It might have been expected that, prior to his marriage, Henry would ask Parliament to consider the whole question of the precontract story and issue some statement refuting it, but he apparently considered it sufficient to have ‘Titulus Regius’ repealed and then suppressed. Whether he liked it or not, most people were of the view that his title to the throne would be greatly strengthened by marriage to Elizabeth of York, and the last thing Henry wanted was an enquiry into her legitimacy, in case it provided his enemies with grounds for denying her title and threatening his own future security. Nor did he wish to revive talk of the fact that earlier that year Elizabeth had been on the brink of marriage to Richard III and the affair between them had been the subject of furious court gossip. The least said about Elizabeth’s status and her past the better, as far as Henry was concerned.
In November 1485 Henry VII commanded that ‘Titulus Regius’ be deleted from the Statute Books in the interests of his policy of reconciliation. The Parliament Roll of 1484 was suppressed and all official documents referring to the Act destroyed. By royal command, anyone having in their possession a copy of it was required to relinquish it to the Lord Chancellor by Easter 1486 on pain of imprisonment and a fine, ‘so that all things said and remembered in the said Act may be for ever out of remembrance and forgot’. The text of ‘Titulus Regius’ was, of course, incorporated into the Second Continuation of the Croyland Chronicle, which was completed in the spring of 1486. Several copies of the Chronicle were made but nearly all of these, and the original, were destroyed. Thus
, when Tudor historians came to write their versions of recent events, they had no access to this valuable source. Neither André, Carmeliano, Rous, Vergil or More ever saw Croyland, although they often corroborate it. So effective had the suppression of ‘Titulus Regius’ been that very few people had any idea what it had contained.

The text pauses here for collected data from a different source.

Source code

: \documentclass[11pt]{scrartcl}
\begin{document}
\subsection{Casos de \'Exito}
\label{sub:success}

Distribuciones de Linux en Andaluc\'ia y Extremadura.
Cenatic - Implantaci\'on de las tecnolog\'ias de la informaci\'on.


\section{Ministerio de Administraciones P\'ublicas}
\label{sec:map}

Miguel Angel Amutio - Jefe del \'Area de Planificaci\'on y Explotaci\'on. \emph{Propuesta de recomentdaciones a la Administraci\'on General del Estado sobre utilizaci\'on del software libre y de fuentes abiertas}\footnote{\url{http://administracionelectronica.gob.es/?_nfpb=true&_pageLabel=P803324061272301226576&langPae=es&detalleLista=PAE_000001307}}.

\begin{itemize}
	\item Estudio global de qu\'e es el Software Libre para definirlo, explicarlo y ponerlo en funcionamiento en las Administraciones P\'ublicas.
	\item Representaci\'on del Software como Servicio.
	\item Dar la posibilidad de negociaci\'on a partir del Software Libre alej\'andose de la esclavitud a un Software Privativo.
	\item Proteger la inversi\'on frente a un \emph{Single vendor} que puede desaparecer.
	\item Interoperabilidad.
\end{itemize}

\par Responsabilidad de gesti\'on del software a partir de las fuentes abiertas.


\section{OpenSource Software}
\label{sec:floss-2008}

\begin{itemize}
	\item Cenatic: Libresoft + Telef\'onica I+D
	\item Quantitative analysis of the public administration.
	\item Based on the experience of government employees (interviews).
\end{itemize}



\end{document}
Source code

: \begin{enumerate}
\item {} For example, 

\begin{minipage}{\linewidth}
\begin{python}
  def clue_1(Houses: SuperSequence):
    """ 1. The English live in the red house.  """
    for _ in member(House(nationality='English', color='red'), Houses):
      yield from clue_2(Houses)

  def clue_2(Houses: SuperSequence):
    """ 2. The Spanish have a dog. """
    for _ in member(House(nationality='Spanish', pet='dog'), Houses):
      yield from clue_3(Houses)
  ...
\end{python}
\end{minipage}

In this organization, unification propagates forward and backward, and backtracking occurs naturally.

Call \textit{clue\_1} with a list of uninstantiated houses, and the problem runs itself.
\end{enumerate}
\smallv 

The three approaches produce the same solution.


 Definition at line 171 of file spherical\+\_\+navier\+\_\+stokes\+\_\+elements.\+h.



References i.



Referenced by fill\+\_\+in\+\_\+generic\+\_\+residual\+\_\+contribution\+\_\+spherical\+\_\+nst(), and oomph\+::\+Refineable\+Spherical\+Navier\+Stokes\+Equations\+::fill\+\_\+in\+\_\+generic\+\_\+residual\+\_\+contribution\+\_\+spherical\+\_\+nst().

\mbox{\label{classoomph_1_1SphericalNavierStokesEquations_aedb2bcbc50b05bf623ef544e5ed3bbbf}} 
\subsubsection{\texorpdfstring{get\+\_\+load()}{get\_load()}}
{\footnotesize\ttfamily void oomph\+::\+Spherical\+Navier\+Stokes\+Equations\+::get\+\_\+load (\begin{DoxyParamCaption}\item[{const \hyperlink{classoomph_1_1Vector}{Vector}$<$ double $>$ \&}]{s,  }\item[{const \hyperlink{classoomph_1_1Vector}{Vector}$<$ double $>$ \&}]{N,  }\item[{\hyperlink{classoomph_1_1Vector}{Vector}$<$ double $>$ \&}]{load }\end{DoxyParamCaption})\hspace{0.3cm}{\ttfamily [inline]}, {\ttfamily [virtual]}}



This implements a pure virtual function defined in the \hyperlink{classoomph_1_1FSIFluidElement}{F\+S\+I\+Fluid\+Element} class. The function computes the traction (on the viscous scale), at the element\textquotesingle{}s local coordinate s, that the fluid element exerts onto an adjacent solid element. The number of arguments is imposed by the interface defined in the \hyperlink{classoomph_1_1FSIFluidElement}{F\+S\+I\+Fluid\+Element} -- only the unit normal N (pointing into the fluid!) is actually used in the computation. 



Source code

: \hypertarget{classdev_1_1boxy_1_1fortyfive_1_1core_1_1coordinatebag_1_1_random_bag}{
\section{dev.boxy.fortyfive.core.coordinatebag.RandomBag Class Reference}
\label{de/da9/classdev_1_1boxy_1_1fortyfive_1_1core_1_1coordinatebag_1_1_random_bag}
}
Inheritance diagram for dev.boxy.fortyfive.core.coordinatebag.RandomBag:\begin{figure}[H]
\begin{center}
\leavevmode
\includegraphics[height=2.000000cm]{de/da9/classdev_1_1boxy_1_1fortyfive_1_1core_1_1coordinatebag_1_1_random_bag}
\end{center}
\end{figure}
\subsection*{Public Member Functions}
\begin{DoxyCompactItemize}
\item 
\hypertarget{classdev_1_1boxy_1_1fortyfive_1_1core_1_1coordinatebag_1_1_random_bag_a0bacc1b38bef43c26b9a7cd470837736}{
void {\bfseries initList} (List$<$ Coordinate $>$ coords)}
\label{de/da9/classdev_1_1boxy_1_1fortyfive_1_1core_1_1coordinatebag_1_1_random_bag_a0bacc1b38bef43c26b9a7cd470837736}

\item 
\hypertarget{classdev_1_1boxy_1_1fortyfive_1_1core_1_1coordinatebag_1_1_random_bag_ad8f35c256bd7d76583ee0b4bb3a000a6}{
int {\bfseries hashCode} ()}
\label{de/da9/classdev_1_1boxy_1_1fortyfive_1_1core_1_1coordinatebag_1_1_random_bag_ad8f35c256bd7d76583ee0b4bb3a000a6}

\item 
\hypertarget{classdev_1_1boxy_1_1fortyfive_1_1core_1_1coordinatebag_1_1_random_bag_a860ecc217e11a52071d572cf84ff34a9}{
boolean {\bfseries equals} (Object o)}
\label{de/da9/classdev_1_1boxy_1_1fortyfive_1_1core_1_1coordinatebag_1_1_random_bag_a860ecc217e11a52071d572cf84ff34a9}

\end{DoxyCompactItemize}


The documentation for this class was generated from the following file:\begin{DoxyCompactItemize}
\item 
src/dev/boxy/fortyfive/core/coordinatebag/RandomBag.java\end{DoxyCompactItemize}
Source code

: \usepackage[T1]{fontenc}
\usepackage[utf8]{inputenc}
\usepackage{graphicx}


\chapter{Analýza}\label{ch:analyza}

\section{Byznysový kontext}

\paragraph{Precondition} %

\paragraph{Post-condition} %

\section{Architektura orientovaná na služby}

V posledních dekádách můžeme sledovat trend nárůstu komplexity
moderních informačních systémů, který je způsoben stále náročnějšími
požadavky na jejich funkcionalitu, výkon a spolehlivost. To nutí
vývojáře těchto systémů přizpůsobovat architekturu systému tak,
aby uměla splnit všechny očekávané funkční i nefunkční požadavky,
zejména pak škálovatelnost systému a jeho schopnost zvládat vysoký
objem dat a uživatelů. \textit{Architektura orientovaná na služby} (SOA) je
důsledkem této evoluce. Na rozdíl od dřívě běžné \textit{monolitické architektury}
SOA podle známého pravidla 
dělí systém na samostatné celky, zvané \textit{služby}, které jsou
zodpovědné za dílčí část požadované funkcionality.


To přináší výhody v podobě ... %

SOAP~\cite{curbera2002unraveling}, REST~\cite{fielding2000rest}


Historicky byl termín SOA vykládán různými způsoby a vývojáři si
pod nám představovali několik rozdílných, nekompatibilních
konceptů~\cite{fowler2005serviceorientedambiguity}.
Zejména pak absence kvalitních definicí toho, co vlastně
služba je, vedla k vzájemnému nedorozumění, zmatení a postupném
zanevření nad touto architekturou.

Vergil, Henry VII’s official historian, may have known more than the rest, for he made special efforts to refute the idea that the legitimacy of Edward IV’s children had ever been called into question, saying there was ‘common report that in Shaa’s sermon Edward’s children were called bastards, and not King Edward himself, which is devoid of any truth’. According to Vergil, the precontract story was the product of rumour and Richard III had never used it to justify his usurpation.